Hal itu dianggap salah satu modal untuk mengambil simpati juri sehingga peserta
yang mempedomani hal itu menjadi juara. Hal seperti itu, tidak hanya terdapat
pada lomba baca puisi, tetapi juga menjadi panduan dalam mengirimkan karya ke
surat kabar. Bukankah si pengirim setidaknya mengenal siapa redakturnya? Lantas
sebenarnya bagaimana yang dikatakan objektif dalam menentukan juara dalam
sebuah pertandingan? Pertanyaan zuliana itu juga mengotori pikiran saya.
Zuliana
mengambil contoh gaya membaca Sutardji Calzoum Bachri. Dalam membacakan
puisinya yang berjudul ‘Kapak’, beliau berpropertikan sebuah kapak dan kayu,
kemudian mengapaki kayu tersebut sampai hancur. Setelah itu barulah dia membaca
puisinya. Berbeda pula dengan Abdul Hadi
W.M yang membaca puisinya seperti seorang kiai memberi ceramah. Mengapa ada
perbedaan, lantas siapa yang pantas jadi pedoman dalam membaca puisi? Padahal
mereka berdua mempunyai nama besar dalam khazanah perpuisian Indonesia.
Mengutip
lagi makalah zuliana, Atmazaki dan Hasanuddin (1990: 18-19) berpendapat bahwa seorang yang meniru cara orang lain
membaca puisi, maka orang tersebut telah meninggalkan kepribadiannya dan ia
telah menampilkan orang lain yang kepribadiannya berbeda dengan dirinya sendiri.
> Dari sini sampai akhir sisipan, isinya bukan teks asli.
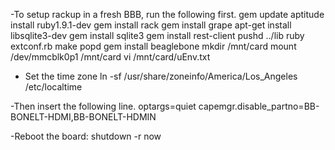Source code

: -To setup rackup in a fresh BBB, run the following first.
gem update
aptitude install ruby1.9.1-dev
gem install rack
gem install grape
apt-get install libsqlite3-dev
gem install sqlite3
gem install rest-client
pushd ../lib
ruby extconf.rb
make
popd
gem install beaglebone
mkdir /mnt/card
mount /dev/mmcblk0p1 /mnt/card
vi /mnt/card/uEnv.txt

- Set the time zone
ln -sf /usr/share/zoneinfo/America/Los_Angeles /etc/localtime

-Then insert the following line.
optargs=quiet capemgr.disable_partno=BB-BONELT-HDMI,BB-BONELT-HDMIN

-Reboot the board:
shutdown -r now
Hal itu memang benar, jika terus meniru kita akan kehilangan siapa diri kita
dan kita akan tetap menjadi orang lain dalam diri kita sendiri. Tapi bagi para
pemula, saya rasa itu hal yang wajar. Dari peniruan itu kiranya si peniru dapat
menemukan trik baru dalam berkreatifitas yang khas mencerminkan dirinya
sendiri. Jangan pula terus-terusan meniru, itu yang tidak baik.
Pada
intinya, kekhawatiran Zuliana ini menjadi hal yang tabu untuk di jawab sebab
tak da yang menjawabnya secara transparan. Setidaknya hal ini di tujukan
Zuliana bagi orang-orang yang pernah menjadi juri dalam perlombaan baca puisi.
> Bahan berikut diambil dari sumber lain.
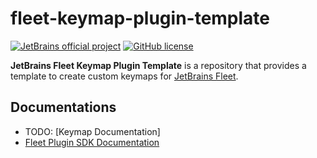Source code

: # fleet-keymap-plugin-template

[![JetBrains official project](http://jb.gg/badges/official.svg)](https://confluence.jetbrains.com/display/ALL/JetBrains+on+GitHub)
[![GitHub license](https://img.shields.io/badge/license-APACHE_2.0-blue.svg)](https://github.com/JetBrains/fleet-plugin-template/blob/main/LICENSE.md)

**JetBrains Fleet Keymap Plugin Template** is a repository that provides a template to create custom keymaps for
[JetBrains Fleet][fleet:website].

## Documentations

- TODO: [Keymap Documentation]<!--TODO: [fleet:keymap-documentation]-->
- [Fleet Plugin SDK Documentation][fleet:sdk-documentation]

[fleet:website]: https://www.jetbrains.com/fleet/
[fleet:keymap-documentation]: TODO
[fleet:sdk-documentation]: https://github.com/JetBrains/fleet-sdk-gradle-plugin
Kebetulan pada omong-omong sastra kali ini, ada beberapa sastrawan yang kerap
menjadi dewan juri dalam perlombaan baca puisi, baik itu tingkat pelajar,
mahasiswa maupun umum tidak berhadir sebab kesibukan lain, jadi jawaban dari
pertanyaan Zuliana ini masih mengambang.
Pada
makalah ke dua, D. Rifai Harahap memaparkan makalahnya dengan judul “Seni
Pertunjukan Basis Pengenalan Diri”. Makalah ini lebih khusus membahas mengenai
teater yang kebetulan memang di situlah pemakalah ini berkutat. Menurutnya,
sejak zaman purba, sejak seorang ibu melahirkan anaknya, yang namanya keinginan
bayi akan puting susu ibu yang melahirkannya tak pernah berubah. Siapa yang
mengajarkan bayi itu menangis, tertawa dan merangkak? Tidak ada, keinginan itu
muncul dalam dirinya sendiri. Intinya setiap manusia mempunyai keinginan, dan
pastilah yang lebih baik dari sebelumnya.
Dunia
teater adalah dunia yang memperlihatkan kembali tingkah laku manusia dalam
menjalani kehidupan. Mengajarkan kembali bagaimana memaknai hidup dan belajar
menyadari kesalahan, mengatakan benar jika benar dan salah jika salah, walau
nyatanya itu hanya berupa penyadaran di dalam dada. Meskipun begitu berharganya
teater, tapi sebenarnya kita masih kekurangan penikmat di daerah kita ini. Apakah
dunia teater di kota kita ini dapat terus bertahan dan berproduksi dengan baik?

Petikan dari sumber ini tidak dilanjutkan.